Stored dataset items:
# # #

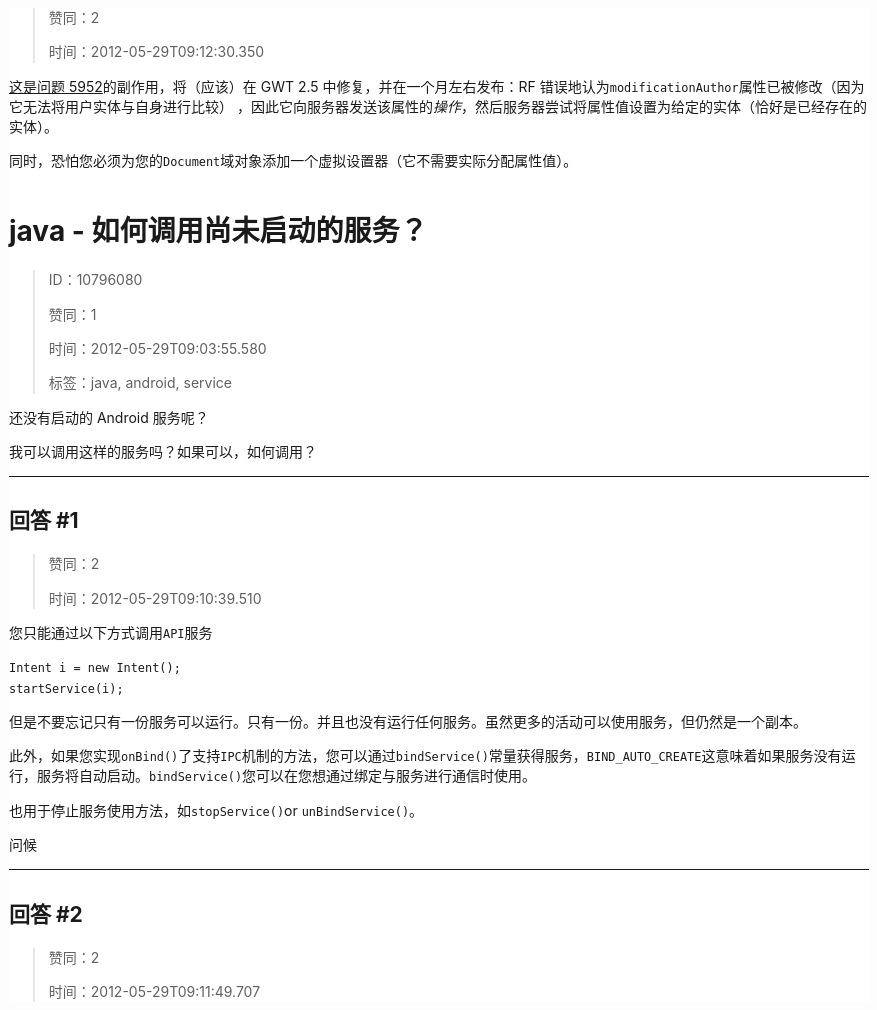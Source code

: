 > 赞同：2
> 
> 时间：2012-05-29T09:12:30.350

[这是问题 5952](http://code.google.com/p/google-web-toolkit/issues/detail?id=5952)的副作用，将（应该）在 GWT 2.5 中修复，并在一个月左右发布：RF 错误地认为`modificationAuthor`属性已被修改（因为它无法将用户实体与自身进行比较） ，因此它向服务器发送该属性的*操作*，然后服务器尝试将属性值设置为给定的实体（恰好是已经存在的实体）。

同时，恐怕您必须为您的`Document`域对象添加一个虚拟设置器（它不需要实际分配属性值）。

# java - 如何调用尚未启动的服务？

> ID：10796080
> 
> 赞同：1
> 
> 时间：2012-05-29T09:03:55.580
> 
> 标签：java, android, service

还没有启动的 Android 服务呢？

我可以调用这样的服务吗？如果可以，如何调用？

* * *

## 回答 #1

> 赞同：2
> 
> 时间：2012-05-29T09:10:39.510

您只能通过以下方式调用`API`服务

```
Intent i = new Intent();
startService(i); 
```

但是不要忘记只有一份服务可以运行。只有一份。并且也没有运行任何服务。虽然更多的活动可以使用服务，但仍然是一个副本。

此外，如果您实现`onBind()`了支持`IPC`机制的方法，您可以通过`bindService()`常量获得服务，`BIND_AUTO_CREATE`这意味着如果服务没有运行，服务将自动启动。`bindService()`您可以在您想通过绑定与服务进行通信时使用。

也用于停止服务使用方法，如`stopService()`or `unBindService()`。

问候

* * *

## 回答 #2

> 赞同：2
> 
> 时间：2012-05-29T09:11:49.707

# # #

▶ _EXERCISE DESCRIPTION_:
Please find all lines of the entries that hold the string "java" and copy them.

▶ _YOUR RESPONSE_:
# java - 如何调用尚未启动的服务？
> 标签：java, android, service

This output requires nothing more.